Which is to say, sonic differences, large and small, are there for observation, but they aren’t insisted upon. Instead, the Zandens seem to find a dollop of natural musical sweetness in whatever balance a recording, record player, or DAC presents them, making everything not just more listenable but more enjoyable and realistic.
I don’t know how Yamada has accomplished this trick, but it is a helluva neat one, reminiscent (for a lot less money) of “unique circuitry.” (Though he guards the secrets of his circuits closely—to the extent of masking and potting the parts on his triple-shielded circuit boards—Yamada is in print saying that, after decades of research and experiment, he has discovered “correlations between the realistic balance of music and the phase components embedded in the audio signal.” Examples of phase anomalies are inconsistencies in the recording equalization curves of LPs and high- frequency phase distortions caused by the low-pass filters in digital gear. Only by fully accounting for these phase anomalies, says he, can music be reproduced with the “utmost fidelity.”) Still and all, you likely won’t be impressed by reading the 8120’s spec sheet. Same for the tube-rectified, zero-feedback, 5687WB-based 3100 linestage preamplifier.
Once you audition the pair, however, your opinion will change.

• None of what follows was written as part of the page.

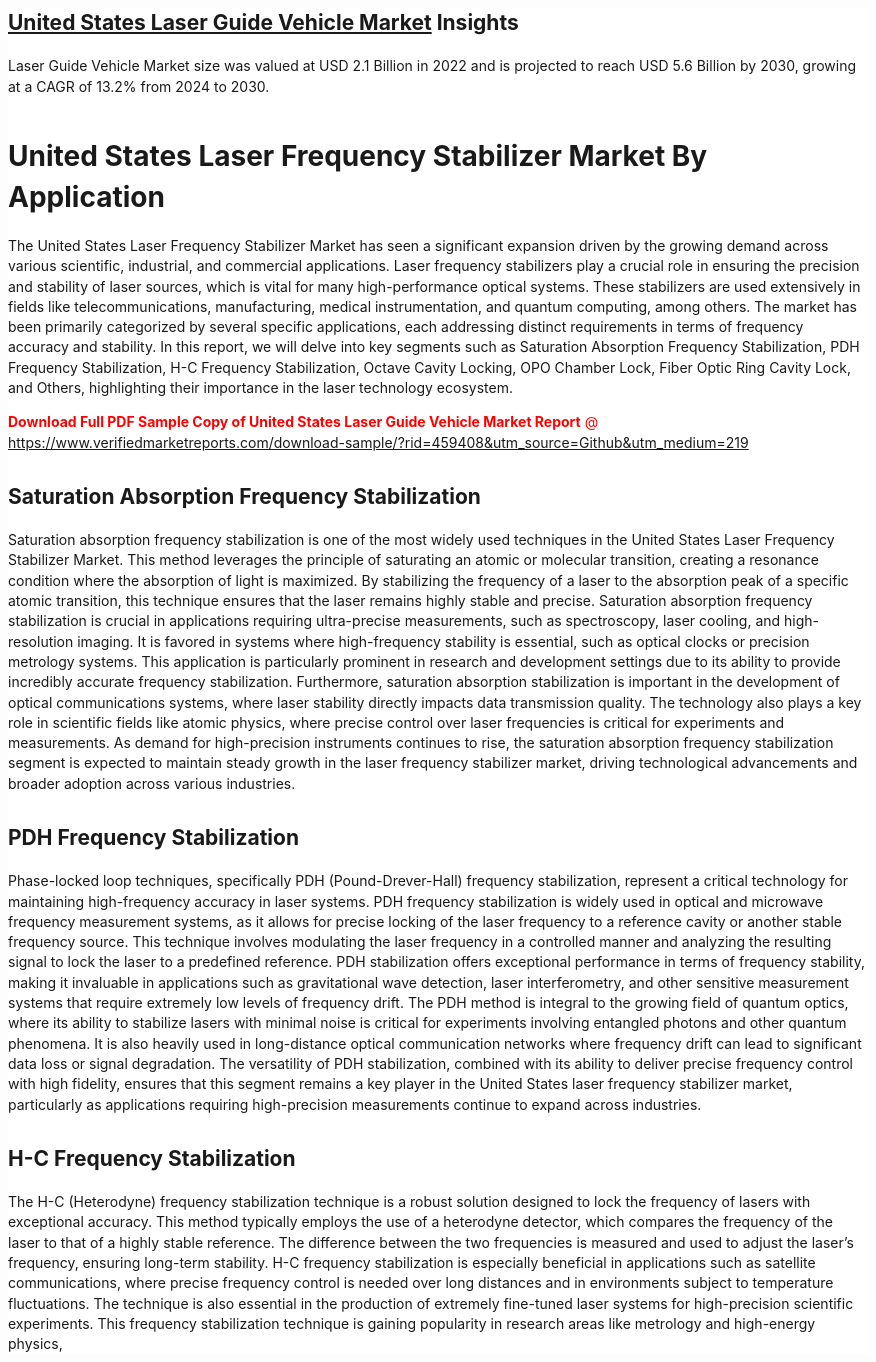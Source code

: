 <h2><a href="https://www.verifiedmarketreports.com/download-sample/?rid=459408&amp;utm_source=Github&amp;utm_medium=219" target="_blank">United States Laser Guide Vehicle Market</a> Insights</h2><p>Laser Guide Vehicle Market size was valued at USD 2.1 Billion in 2022 and is projected to reach USD 5.6 Billion by 2030, growing at a CAGR of 13.2% from 2024 to 2030.</p><p> <h1>United States Laser Frequency Stabilizer Market By Application</h1> <p>The United States Laser Frequency Stabilizer Market has seen a significant expansion driven by the growing demand across various scientific, industrial, and commercial applications. Laser frequency stabilizers play a crucial role in ensuring the precision and stability of laser sources, which is vital for many high-performance optical systems. These stabilizers are used extensively in fields like telecommunications, manufacturing, medical instrumentation, and quantum computing, among others. The market has been primarily categorized by several specific applications, each addressing distinct requirements in terms of frequency accuracy and stability. In this report, we will delve into key segments such as Saturation Absorption Frequency Stabilization, PDH Frequency Stabilization, H-C Frequency Stabilization, Octave Cavity Locking, OPO Chamber Lock, Fiber Optic Ring Cavity Lock, and Others, highlighting their importance in the laser technology ecosystem. <p><span class=""><span style="color: #ff0000;"><strong>Download Full PDF Sample Copy of United States Laser Guide Vehicle Market Report</strong> @ </span><a href="https://www.verifiedmarketreports.com/download-sample/?rid=459408&amp;utm_source=Github&amp;utm_medium=219" target="_blank">https://www.verifiedmarketreports.com/download-sample/?rid=459408&amp;utm_source=Github&amp;utm_medium=219</a></span></p> </p> <h2>Saturation Absorption Frequency Stabilization</h2> <p>Saturation absorption frequency stabilization is one of the most widely used techniques in the United States Laser Frequency Stabilizer Market. This method leverages the principle of saturating an atomic or molecular transition, creating a resonance condition where the absorption of light is maximized. By stabilizing the frequency of a laser to the absorption peak of a specific atomic transition, this technique ensures that the laser remains highly stable and precise. Saturation absorption frequency stabilization is crucial in applications requiring ultra-precise measurements, such as spectroscopy, laser cooling, and high-resolution imaging. It is favored in systems where high-frequency stability is essential, such as optical clocks or precision metrology systems. This application is particularly prominent in research and development settings due to its ability to provide incredibly accurate frequency stabilization. Furthermore, saturation absorption stabilization is important in the development of optical communications systems, where laser stability directly impacts data transmission quality. The technology also plays a key role in scientific fields like atomic physics, where precise control over laser frequencies is critical for experiments and measurements. As demand for high-precision instruments continues to rise, the saturation absorption frequency stabilization segment is expected to maintain steady growth in the laser frequency stabilizer market, driving technological advancements and broader adoption across various industries. <h2>PDH Frequency Stabilization</h2> <p>Phase-locked loop techniques, specifically PDH (Pound-Drever-Hall) frequency stabilization, represent a critical technology for maintaining high-frequency accuracy in laser systems. PDH frequency stabilization is widely used in optical and microwave frequency measurement systems, as it allows for precise locking of the laser frequency to a reference cavity or another stable frequency source. This technique involves modulating the laser frequency in a controlled manner and analyzing the resulting signal to lock the laser to a predefined reference. PDH stabilization offers exceptional performance in terms of frequency stability, making it invaluable in applications such as gravitational wave detection, laser interferometry, and other sensitive measurement systems that require extremely low levels of frequency drift. The PDH method is integral to the growing field of quantum optics, where its ability to stabilize lasers with minimal noise is critical for experiments involving entangled photons and other quantum phenomena. It is also heavily used in long-distance optical communication networks where frequency drift can lead to significant data loss or signal degradation. The versatility of PDH stabilization, combined with its ability to deliver precise frequency control with high fidelity, ensures that this segment remains a key player in the United States laser frequency stabilizer market, particularly as applications requiring high-precision measurements continue to expand across industries. <h2>H-C Frequency Stabilization</h2> <p>The H-C (Heterodyne) frequency stabilization technique is a robust solution designed to lock the frequency of lasers with exceptional accuracy. This method typically employs the use of a heterodyne detector, which compares the frequency of the laser to that of a highly stable reference. The difference between the two frequencies is measured and used to adjust the laser’s frequency, ensuring long-term stability. H-C frequency stabilization is especially beneficial in applications such as satellite communications, where precise frequency control is needed over long distances and in environments subject to temperature fluctuations. The technique is also essential in the production of extremely fine-tuned laser systems for high-precision scientific experiments. This frequency stabilization technique is gaining popularity in research areas like metrology and high-energy physics,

This Zanden amplifier and preamplifier are one of those rare combos that somehow manages to be transparent to the sources ahead of it (and the speakers behind it) while at the same time putting a consistently lovely and lifelike spin on timbres. This is not to say that the Zandens are overtly “dark,” “warm,” “beautiful,” “liquid,” or “rich” sounding. They are not inherently any of these things. Like so much other top-rank Japanese audio gear, the Zanden pair is essentially neutral in balance —neither “bottom up” (i.e., dark) nor “top down” (i.e., bright), to quote Raidho’s Michael Børresen yet again. As a result, differences in recording, speaker, and source balance are always clearly reproduced by the Zanden duo. Not only do RCAs sound like RCAs, Deccas like Deccas, Mercs like Mercs, but the same specific differences in miking and mastering among individual RCAs, Deccas, and Mercurys that one hears through the highest-transparency, highest-resolution gear are also clearly reproduced by the Zandens. And yet, at the same time, the 8120 and 3100 what Edwin Rijnveld managed to do in his swooningly beautiful-sounding yet startlingly realistic Siltech SAGA System.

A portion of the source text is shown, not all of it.